Quantization is an important area of study in accelerating inference computations. In this work, we take a simple linear fixed-point quantization scheme [33]. We quantize both the inputs and weights to an 8-bit fixed-point representation from the 32-bit float-point representation [17, 34] used during training. This quantization has been shown to lead to minimal accuracy degradation even on challenging datasets [33]. Within a layer, the accumulation is done with 32-bit integers, which adds complexity to the bit-serial systolic array design and is discussed in Section 4.2. In the future, we could use low-precision quantization (e.g., binary or power of two weights) in order to further improve the efficiency of CNN inference with systolic arrays.

## 3 Column Combining

As discussed in Section 2.4, training a CNN with unstructured weight pruning leads to small but highly sparse models with unstructured nonzero weights. This unstructured sparse weight matrix is not amenable to efficient implementation in systolic arrays traditionally designed for dense matrix-matrix multiplication. In this section, we propose a column combining algorithm, which jointly optimizes the CNN for both classification accuracy and utilization efficiency when deployed in the proposed systolic array described in Section 4.
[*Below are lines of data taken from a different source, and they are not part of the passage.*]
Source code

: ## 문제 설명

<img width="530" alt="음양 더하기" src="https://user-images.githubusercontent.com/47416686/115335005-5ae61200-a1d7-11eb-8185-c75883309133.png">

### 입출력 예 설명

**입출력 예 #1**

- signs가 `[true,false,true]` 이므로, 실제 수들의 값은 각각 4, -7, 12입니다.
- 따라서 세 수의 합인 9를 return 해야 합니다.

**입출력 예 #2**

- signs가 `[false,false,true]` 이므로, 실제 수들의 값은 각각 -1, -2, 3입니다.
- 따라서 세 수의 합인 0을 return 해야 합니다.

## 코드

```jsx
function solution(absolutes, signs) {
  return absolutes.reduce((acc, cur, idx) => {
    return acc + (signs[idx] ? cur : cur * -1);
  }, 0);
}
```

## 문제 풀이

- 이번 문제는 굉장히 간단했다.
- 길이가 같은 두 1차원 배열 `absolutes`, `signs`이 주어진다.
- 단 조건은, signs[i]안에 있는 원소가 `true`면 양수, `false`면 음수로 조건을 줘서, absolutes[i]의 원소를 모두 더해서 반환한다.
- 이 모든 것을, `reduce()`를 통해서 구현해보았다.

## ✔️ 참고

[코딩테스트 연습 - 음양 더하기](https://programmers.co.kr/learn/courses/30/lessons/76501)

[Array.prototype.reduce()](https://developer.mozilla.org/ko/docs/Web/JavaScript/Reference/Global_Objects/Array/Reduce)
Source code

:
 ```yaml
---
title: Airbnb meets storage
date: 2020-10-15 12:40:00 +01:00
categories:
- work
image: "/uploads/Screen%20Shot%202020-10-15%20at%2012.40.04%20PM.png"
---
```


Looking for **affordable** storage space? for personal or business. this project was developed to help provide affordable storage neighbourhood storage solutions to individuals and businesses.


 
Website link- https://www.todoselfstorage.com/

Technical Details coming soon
#### 3.1 Terminologies and definitions

Suppose that we are given the sparse filter matrix of weights associated with a convolutional layer of a CNN (see Figure 1a) after unstructured pruning has been performed. The columns of this filter matrix which have nonzero weights on a given row are said to be *conflicting* on the row, and the row is said to be a *conflicting row* for these columns. By *column combining*, we mean combining a selected group of columns into a single *combined* column. In a combined column, for the columns which conflict on a row, all nonzero weights on the row are pruned except for the one with the largest magnitude. We refer this pruning process as *column-combine pruning*.

Further, we say a group of columns has x conflicts if a total of x weights will be pruned when combining columns in the group. We say that a group of columns meets the *limited-conflict condition* for certain  $\gamma$  value, if the group has at most  $\gamma$  conflicts per row on average. The  $\gamma$  value can less than 1. For example, if  $\gamma = 0.5$ , then for every two rows at most one weight is pruned on average.
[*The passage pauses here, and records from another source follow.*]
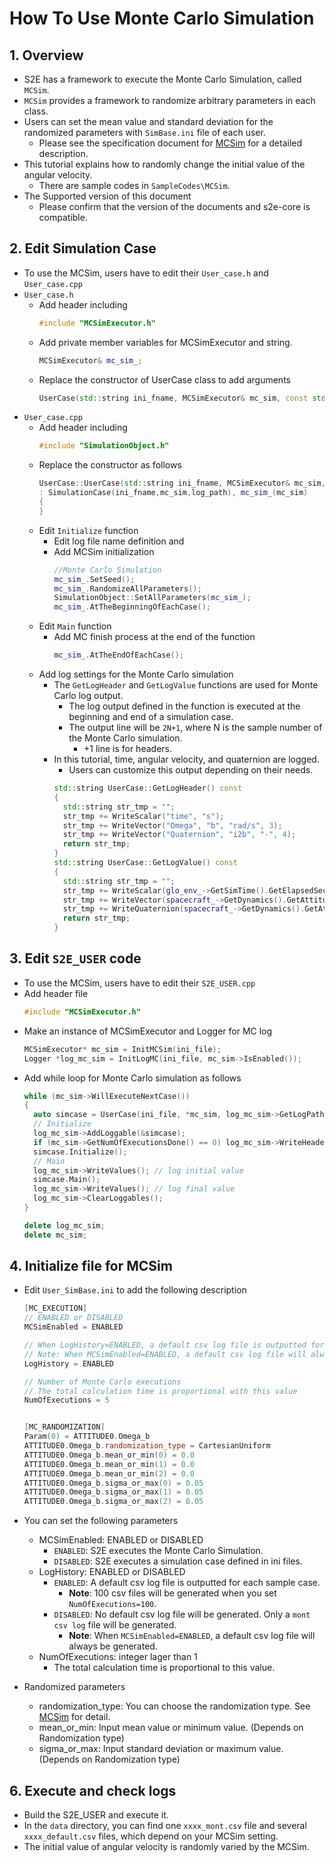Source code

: # How To Use Monte Carlo Simulation

## 1.  Overview

- S2E has a framework to execute the Monte Carlo Simulation, called `MCSim`.
- `MCSim` provides a framework to randomize arbitrary parameters in each class. 
- Users can set the mean value and standard deviation for the randomized parameters with `SimBase.ini` file of each user.
  - Please see the specification document for [MCSim](../Specifications/Simulation/Spec_MonteCarloSimulation.md) for a detailed description.
- This tutorial explains how to randomly change the initial value of the angular velocity.
  - There are sample codes in `SampleCodes\MCSim`.
- The Supported version of this document
  - Please confirm that the version of the documents and s2e-core is compatible.

## 2. Edit Simulation Case
- To use the MCSim, users have to edit their `User_case.h` and `User_case.cpp`
- `User_case.h`
  - Add header including
    ```c++
    #include "MCSimExecutor.h"
    ```
  - Add private member variables for MCSimExecutor and string.
    ```c++
    MCSimExecutor& mc_sim_;
    ```
  - Replace the constructor of UserCase class to add arguments
    ```c++
    UserCase(std::string ini_fname, MCSimExecutor& mc_sim, const std::string log_path);
    ```
- `User_case.cpp`
  - Add header including
    ```c++
    #include "SimulationObject.h"
    ```
  - Replace the constructor as follows
    ```c++
    UserCase::UserCase(std::string ini_fname, MCSimExecutor& mc_sim, const std::string log_path)
    : SimulationCase(ini_fname,mc_sim,log_path), mc_sim_(mc_sim)
    {
    }
    ```
  - Edit `Initialize` function
    - Edit log file name definition and       
    - Add MCSim initialization
      ```c++
      //Monte Carlo Simulation
      mc_sim_.SetSeed();
      mc_sim_.RandomizeAllParameters();
      SimulationObject::SetAllParameters(mc_sim_);
      mc_sim_.AtTheBeginningOfEachCase();
      ```  
  - Edit `Main` function
    - Add MC finish process at the end of the function
      ```c++
      mc_sim_.AtTheEndOfEachCase();
      ```
  - Add log settings for the Monte Carlo simulation  
    - The `GetLogHeader` and `GetLogValue` functions are used for Monte Carlo log output.   
      - The log output defined in the function is executed at the beginning and end of a simulation case.  
      - The output line will be `2N+1`, where N is the sample number of the Monte Carlo simulation.
        - +1 line is for headers.
    - In this tutorial, time, angular velocity, and quaternion are logged.
      - Users can customize this output depending on their needs.
      ```c++
      std::string UserCase::GetLogHeader() const
      {
        std::string str_tmp = "";
        str_tmp += WriteScalar("time", "s");
        str_tmp += WriteVector("Omega", "b", "rad/s", 3);
        str_tmp += WriteVector("Quaternion", "i2b", "-", 4);
        return str_tmp;
      }
      std::string UserCase::GetLogValue() const
      {
        std::string str_tmp = "";
        str_tmp += WriteScalar(glo_env_->GetSimTime().GetElapsedSec());
        str_tmp += WriteVector(spacecraft_->GetDynamics().GetAttitude().GetOmega_b(), 3);
        str_tmp += WriteQuaternion(spacecraft_->GetDynamics().GetAttitude().GetQuaternion_i2b());
        return str_tmp;
      }
      ```

## 3. Edit `S2E_USER` code
- To use the MCSim, users have to edit their `S2E_USER.cpp`
- Add header file
  ```c++
  #include "MCSimExecutor.h"
  ```
- Make an instance of MCSimExecutor and Logger for MC log
  ```c++
  MCSimExecutor* mc_sim = InitMCSim(ini_file);
  Logger *log_mc_sim = InitLogMC(ini_file, mc_sim->IsEnabled());
  ```
- Add while loop for Monte Carlo simulation as follows
  ```c++
  while (mc_sim->WillExecuteNextCase())
  {
    auto simcase = UserCase(ini_file, *mc_sim, log_mc_sim->GetLogPath());
    // Initialize
    log_mc_sim->AddLoggable(&simcase);
    if (mc_sim->GetNumOfExecutionsDone() == 0) log_mc_sim->WriteHeaders();
    simcase.Initialize();
    // Main
    log_mc_sim->WriteValues(); // log initial value
    simcase.Main();
    log_mc_sim->WriteValues(); // log final value
    log_mc_sim->ClearLoggables();
  }

  delete log_mc_sim;
  delete mc_sim;

  ```

## 4. Initialize file for MCSim

- Edit `User_SimBase.ini` to add the following description
  ```c++
  [MC_EXECUTION]
  // ENABLED or DISABLED
  MCSimEnabled = ENABLED
  
  // When LogHistory=ENABLED, a default csv log file is outputted for each sample case.
  // Note: When MCSimEnabled=ENABLED, a default csv log file will always be generated.
  LogHistory = ENABLED
  
  // Number of Monte Carlo executions
  // The total calculation time is proportional with this value
  NumOfExecutions = 5


  [MC_RANDOMIZATION]
  Param(0) = ATTITUDE0.Omega_b
  ATTITUDE0.Omega_b.randomization_type = CartesianUniform
  ATTITUDE0.Omega_b.mean_or_min(0) = 0.0
  ATTITUDE0.Omega_b.mean_or_min(1) = 0.0
  ATTITUDE0.Omega_b.mean_or_min(2) = 0.0
  ATTITUDE0.Omega_b.sigma_or_max(0) = 0.05
  ATTITUDE0.Omega_b.sigma_or_max(1) = 0.05
  ATTITUDE0.Omega_b.sigma_or_max(2) = 0.05
  ```
- You can set the following parameters
  - MCSimEnabled: ENABLED or DISABLED
    - `ENABLED`: S2E executes the Monte Carlo Simulation.
    - `DISABLED`: S2E executes a simulation case defined in ini files.  
  - LogHistory: ENABLED or DISABLED
    - `ENABLED`: A default csv log file is outputted for each sample case.
      - **Note**: 100 csv files will be generated when you set `NumOfExecutions=100`.
    - `DISABLED`:  No default csv log file will be generated. Only a `mont csv log` file will be generated.
      - **Note**: When `MCSimEnabled=ENABLED`, a default csv log file will always be generated.
  - NumOfExecutions: integer lager than 1
    - The total calculation time is proportional to this value.
  
- Randomized parameters
  - randomization_type: You can choose the randomization type. See [MCSim](../Specifications/Simulation/Spec_MonteCarloSimulation.md) for detail.
  - mean_or_min: Input mean value or minimum value. (Depends on Randomization type)
  - sigma_or_max: Input standard deviation or maximum value. (Depends on Randomization type)

## 6. Execute and check logs

- Build the S2E_USER and execute it.
- In the `data` directory, you can find one `xxxx_mont.csv` file and several `xxxx_default.csv` files, which depend on your MCSim setting.
- The initial value of angular velocity is randomly varied by the MCSim.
#### 3.2 Column Combining Overview

Given a sparse filter matrix, we first partition it into *column groups* by grouping columns that have minimal conflicts. Then, for each column group, we combine the sparse columns in the group into a single combined column by applying column-combine pruning. We aim at achieving two objectives simultaneously. First, we pack the given sparse filter matrix into a dense matrix, called a *packed filter matrix*, with as a few combined columns as possible to allow efficient systolic array implementations with a small number of columns. Second, we minimize the impact of column-combine pruning on classification accuracy.

For high-density packing, we adopt a *dense-column-first* combining policy that favors selections of combining columns which result in high-density combined columns, where the density of a column is the percentage of nonzeros in the column. For high-classification accuracy, we then retrain the remaining weights after column-combine pruning.

The algorithm involves some parameters:  $\alpha$  (the maximum number of sparse columns that can be combined into a single dense column),  $\beta$  (the pruning rate schedule for unstructured pruning) and  $\gamma$  (the average number of conflicts per row allowed for each group). Typically,  $\alpha$  is small (*e.g.*, 2) for early smaller CNN layers and large (*e.g.*, 8) for later large CNNs layers which have more capacity to be pruned. For  $\beta$ , we follow a pruning rate schedule in a similar manner to that proposed in [59] and prune up to a target number of nonzeros after column combining for each layer. For  $\gamma$ , a value of 1.75 is sufficient to achieve good packing efficiency (*e.g.*, over 90% nonzeros) after column combining.

Figure 3 depicts a column combining example. In (a), a filter matrix F, associated with a sparse convolutional layer,





(b) Packed filter matrix (after Group Pruning)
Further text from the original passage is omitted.